'''
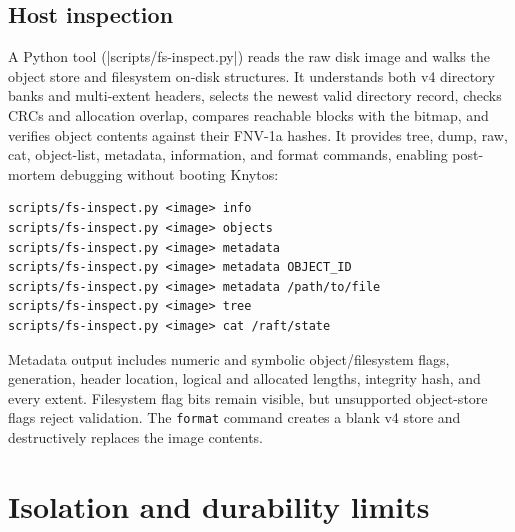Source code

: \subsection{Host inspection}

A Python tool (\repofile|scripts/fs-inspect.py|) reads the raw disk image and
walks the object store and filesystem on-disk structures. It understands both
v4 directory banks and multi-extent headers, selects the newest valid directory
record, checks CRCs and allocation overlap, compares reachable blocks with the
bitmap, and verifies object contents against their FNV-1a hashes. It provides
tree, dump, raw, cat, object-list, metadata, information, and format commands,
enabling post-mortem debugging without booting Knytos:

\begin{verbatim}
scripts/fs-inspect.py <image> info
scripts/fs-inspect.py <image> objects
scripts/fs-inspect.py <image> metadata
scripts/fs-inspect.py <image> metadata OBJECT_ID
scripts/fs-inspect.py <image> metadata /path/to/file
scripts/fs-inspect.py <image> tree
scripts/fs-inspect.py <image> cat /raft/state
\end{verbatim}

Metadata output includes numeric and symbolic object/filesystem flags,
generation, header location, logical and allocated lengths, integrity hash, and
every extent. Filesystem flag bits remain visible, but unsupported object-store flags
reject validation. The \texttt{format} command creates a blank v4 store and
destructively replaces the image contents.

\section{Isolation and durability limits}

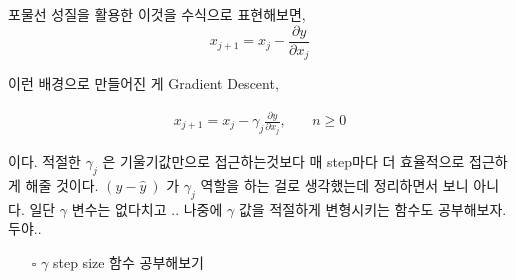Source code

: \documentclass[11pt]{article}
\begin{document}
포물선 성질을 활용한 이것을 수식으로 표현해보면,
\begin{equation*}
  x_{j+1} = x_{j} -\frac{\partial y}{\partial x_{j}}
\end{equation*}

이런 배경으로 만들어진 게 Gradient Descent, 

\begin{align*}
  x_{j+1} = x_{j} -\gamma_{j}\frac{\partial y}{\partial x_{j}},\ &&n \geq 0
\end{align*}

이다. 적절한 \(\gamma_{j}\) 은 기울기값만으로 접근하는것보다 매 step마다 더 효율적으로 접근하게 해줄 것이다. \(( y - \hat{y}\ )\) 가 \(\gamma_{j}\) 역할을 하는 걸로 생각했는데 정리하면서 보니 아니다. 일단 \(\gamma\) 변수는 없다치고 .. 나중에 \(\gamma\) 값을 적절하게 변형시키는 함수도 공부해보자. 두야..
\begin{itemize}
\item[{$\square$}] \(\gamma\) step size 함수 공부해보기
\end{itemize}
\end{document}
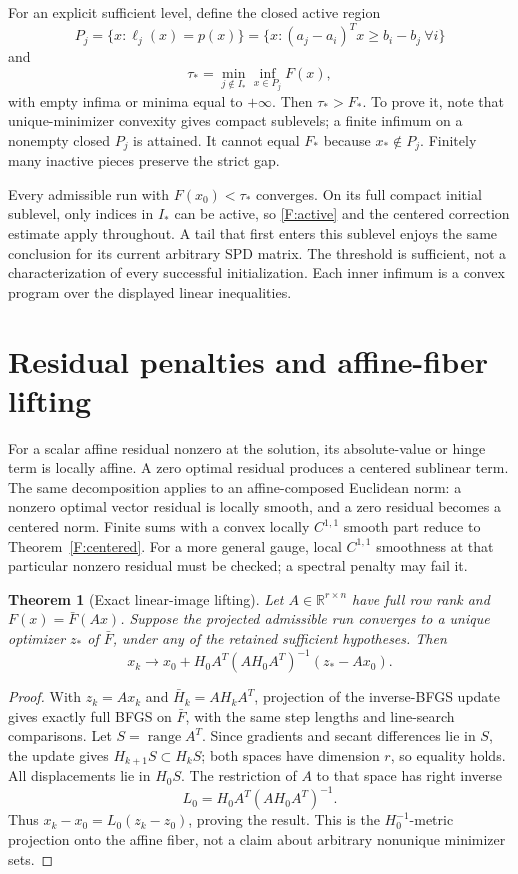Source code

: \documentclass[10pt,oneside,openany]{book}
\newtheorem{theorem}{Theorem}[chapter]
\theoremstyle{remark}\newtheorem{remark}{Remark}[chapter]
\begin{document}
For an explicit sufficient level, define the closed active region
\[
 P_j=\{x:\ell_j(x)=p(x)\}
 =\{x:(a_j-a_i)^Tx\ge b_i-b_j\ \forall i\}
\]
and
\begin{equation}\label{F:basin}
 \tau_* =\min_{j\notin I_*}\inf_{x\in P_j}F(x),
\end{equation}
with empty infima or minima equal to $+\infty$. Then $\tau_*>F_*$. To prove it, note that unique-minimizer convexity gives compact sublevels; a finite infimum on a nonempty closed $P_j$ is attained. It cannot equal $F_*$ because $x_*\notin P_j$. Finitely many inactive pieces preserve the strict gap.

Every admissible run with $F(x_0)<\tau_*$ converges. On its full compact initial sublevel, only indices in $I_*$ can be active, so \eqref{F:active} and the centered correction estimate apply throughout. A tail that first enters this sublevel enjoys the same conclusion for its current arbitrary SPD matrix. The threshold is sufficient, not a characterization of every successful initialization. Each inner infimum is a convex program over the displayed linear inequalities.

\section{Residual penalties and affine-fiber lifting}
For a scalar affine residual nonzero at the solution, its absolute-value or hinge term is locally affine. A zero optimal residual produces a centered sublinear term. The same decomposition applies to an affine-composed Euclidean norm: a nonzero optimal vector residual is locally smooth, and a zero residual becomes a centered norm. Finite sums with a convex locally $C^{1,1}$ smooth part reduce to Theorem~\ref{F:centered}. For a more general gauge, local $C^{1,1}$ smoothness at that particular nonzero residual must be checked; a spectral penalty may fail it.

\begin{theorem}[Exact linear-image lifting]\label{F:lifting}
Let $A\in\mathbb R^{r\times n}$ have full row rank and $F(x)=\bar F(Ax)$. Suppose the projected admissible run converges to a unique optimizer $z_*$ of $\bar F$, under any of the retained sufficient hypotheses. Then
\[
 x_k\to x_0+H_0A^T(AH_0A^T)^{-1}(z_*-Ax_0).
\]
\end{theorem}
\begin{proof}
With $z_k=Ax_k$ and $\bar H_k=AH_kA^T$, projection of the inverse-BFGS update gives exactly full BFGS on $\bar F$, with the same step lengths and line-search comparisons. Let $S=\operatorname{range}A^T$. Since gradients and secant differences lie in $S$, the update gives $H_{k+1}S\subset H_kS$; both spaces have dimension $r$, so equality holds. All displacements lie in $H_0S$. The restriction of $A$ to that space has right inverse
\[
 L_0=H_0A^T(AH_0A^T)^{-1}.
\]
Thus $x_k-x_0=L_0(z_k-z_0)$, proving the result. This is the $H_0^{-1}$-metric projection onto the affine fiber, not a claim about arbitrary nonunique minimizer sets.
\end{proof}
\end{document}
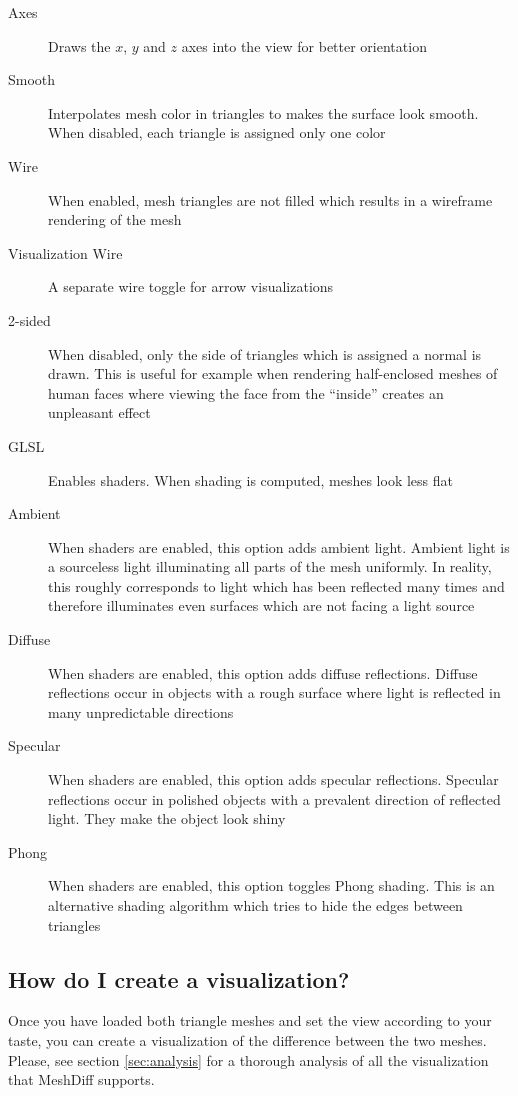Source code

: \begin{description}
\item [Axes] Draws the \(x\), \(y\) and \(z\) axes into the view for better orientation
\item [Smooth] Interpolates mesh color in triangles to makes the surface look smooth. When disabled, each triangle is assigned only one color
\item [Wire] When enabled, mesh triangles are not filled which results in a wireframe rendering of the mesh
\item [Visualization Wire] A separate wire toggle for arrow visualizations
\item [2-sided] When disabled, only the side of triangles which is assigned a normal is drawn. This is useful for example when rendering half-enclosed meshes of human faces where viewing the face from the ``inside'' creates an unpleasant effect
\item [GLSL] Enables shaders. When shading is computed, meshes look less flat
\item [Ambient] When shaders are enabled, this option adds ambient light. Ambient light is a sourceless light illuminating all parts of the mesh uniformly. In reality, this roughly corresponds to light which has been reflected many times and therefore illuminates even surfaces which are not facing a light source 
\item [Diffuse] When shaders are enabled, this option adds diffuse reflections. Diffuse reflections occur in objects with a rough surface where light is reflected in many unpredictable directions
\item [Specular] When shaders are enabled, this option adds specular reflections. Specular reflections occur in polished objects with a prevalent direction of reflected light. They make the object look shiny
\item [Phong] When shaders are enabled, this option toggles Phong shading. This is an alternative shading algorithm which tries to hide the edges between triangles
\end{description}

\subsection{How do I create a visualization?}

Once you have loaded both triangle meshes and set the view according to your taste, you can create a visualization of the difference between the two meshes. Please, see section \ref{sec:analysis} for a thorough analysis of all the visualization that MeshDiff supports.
'''
WORK REQUIRED: Set down only the lines above that fall between the line holding "scripts/fs-inspect.py <image> cat /raft/state" and the line holding "every extent. Filesystem", inclusive, keeping each exact.

TASK OUTPUT:
scripts/fs-inspect.py <image> cat /raft/state
\end{verbatim}

Metadata output includes numeric and symbolic object/filesystem flags,
generation, header location, logical and allocated lengths, integrity hash, and
every extent. Filesystem flag bits remain visible, but unsupported object-store flags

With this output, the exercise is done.